Stroke: This is another rapid and serious complication that affects people with sickle cell disease. The abnormal cells can obstruct the main blood vessels that supply the brain with oxygen. If the brain’s supply of blood and oxygen is interrupted, a severe brain injury could result. Your chance of having a second or third stroke rises if you have a sickle cell stroke.

Jaundice: Jaundice is a prominent sign and symptom of sickle disease. Sickle cells have a shorter lifespan than regular red blood cells, which causes them to deteriorate more quickly than the liver can eliminate them from the body. The bilirubin that gives things their yellow colour and accumulates in the body to induce jaundice is produced by these broken-down cells.

Priapism: Sickle cells cause a painful restriction of the blood arteries of the penis. It can lead to impotence if not promptly treated.

Prevention and treatment of Sickle Cell Disease?

When deciding the best treatment for you, your doctor will consider your age, general health, and other variables.

Treatment for sickle cell disease must focus on early diagnosis and preventing complications.The basic objectives of treatment are to prevent organ damage, manage symptoms, and control infections.Treatment options include:

Pain Management: For crises related to sickle cell anemia.

Fluid intake Management: This is done to stop and handle pain crises. Fluids administered intravenously may be necessary for specific circumstances.

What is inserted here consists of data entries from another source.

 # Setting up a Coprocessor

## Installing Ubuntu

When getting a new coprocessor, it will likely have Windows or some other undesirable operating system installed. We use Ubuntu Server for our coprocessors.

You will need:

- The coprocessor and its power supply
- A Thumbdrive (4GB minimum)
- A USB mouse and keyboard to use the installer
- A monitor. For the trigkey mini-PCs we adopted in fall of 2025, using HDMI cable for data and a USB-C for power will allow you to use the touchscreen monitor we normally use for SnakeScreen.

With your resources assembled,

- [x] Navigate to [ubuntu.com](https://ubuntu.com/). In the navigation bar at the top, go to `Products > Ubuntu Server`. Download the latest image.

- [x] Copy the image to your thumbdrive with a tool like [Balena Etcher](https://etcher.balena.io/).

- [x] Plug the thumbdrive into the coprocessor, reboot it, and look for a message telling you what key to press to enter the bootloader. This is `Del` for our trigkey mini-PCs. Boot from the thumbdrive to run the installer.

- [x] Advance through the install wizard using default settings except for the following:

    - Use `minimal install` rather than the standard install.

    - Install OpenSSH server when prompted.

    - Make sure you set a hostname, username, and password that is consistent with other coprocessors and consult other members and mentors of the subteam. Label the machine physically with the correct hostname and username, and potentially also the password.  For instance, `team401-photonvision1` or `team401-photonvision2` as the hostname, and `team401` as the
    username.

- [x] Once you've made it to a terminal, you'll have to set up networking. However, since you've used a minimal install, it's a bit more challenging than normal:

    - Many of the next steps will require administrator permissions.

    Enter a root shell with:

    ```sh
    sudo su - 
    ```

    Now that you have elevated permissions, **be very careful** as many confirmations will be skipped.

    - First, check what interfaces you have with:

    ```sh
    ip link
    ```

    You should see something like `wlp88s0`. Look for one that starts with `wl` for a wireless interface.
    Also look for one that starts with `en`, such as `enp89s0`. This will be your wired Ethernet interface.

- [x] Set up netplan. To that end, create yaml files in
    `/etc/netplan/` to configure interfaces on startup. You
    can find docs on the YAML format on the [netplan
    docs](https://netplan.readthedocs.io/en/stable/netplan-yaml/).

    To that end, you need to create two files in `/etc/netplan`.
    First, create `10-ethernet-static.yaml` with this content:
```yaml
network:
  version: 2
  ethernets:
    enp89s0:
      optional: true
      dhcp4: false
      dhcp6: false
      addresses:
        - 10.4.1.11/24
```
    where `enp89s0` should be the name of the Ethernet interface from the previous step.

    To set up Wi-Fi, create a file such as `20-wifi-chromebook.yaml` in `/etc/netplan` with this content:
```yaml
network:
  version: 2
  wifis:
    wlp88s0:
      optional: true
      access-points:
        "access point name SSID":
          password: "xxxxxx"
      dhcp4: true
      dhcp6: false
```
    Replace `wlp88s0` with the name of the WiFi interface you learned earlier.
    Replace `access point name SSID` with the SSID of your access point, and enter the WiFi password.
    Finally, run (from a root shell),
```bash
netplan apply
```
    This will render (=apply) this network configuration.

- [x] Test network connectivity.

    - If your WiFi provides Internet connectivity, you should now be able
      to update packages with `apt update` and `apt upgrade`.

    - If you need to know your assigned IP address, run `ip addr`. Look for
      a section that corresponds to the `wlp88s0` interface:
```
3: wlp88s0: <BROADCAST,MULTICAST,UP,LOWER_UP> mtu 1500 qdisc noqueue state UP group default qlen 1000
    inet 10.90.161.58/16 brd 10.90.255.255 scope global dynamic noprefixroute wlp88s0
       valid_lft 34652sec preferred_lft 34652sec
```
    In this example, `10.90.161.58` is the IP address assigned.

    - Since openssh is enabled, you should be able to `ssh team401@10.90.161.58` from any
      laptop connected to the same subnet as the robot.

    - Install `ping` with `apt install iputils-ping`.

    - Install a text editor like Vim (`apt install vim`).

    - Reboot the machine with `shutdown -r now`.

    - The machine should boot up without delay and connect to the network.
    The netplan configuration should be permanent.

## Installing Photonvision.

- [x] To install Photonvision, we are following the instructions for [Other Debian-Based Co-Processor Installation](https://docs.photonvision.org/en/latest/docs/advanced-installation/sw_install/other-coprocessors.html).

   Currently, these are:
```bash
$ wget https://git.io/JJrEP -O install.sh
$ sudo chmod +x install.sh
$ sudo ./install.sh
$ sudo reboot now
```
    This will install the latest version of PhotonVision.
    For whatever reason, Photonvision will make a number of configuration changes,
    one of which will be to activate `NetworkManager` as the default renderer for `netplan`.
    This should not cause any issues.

Blood transfusions: These could help with stroke treatment and prevention. By combining sickled hemoglobin with regular hemoglobin, they are also used to treat crises such as splenic sequestration, acute chest syndrome, and chronic discomfort. Both antibiotics and immunizations work to prevent infections.

Folic acid: Folic acid helps prevent severe anemia.

Hydroxyurea: This medication reduces the incidence of pain crises and acute chest condition. Additionally, it might help cut down on the need for blood transfusions. The medication’s long-term effects are unknown.

Routine eye exams: These are performed as retinopathy screenings.

Transplant of bone marrow: Bone marrow transplants can cure some sickle cell disease patients. The decision to have a bone marrow transplant is based on the severity of the disease and the accessibility of donor marrow. Only in specialized medical facilities can these decisions be made, and they must be discussed with your doctor first.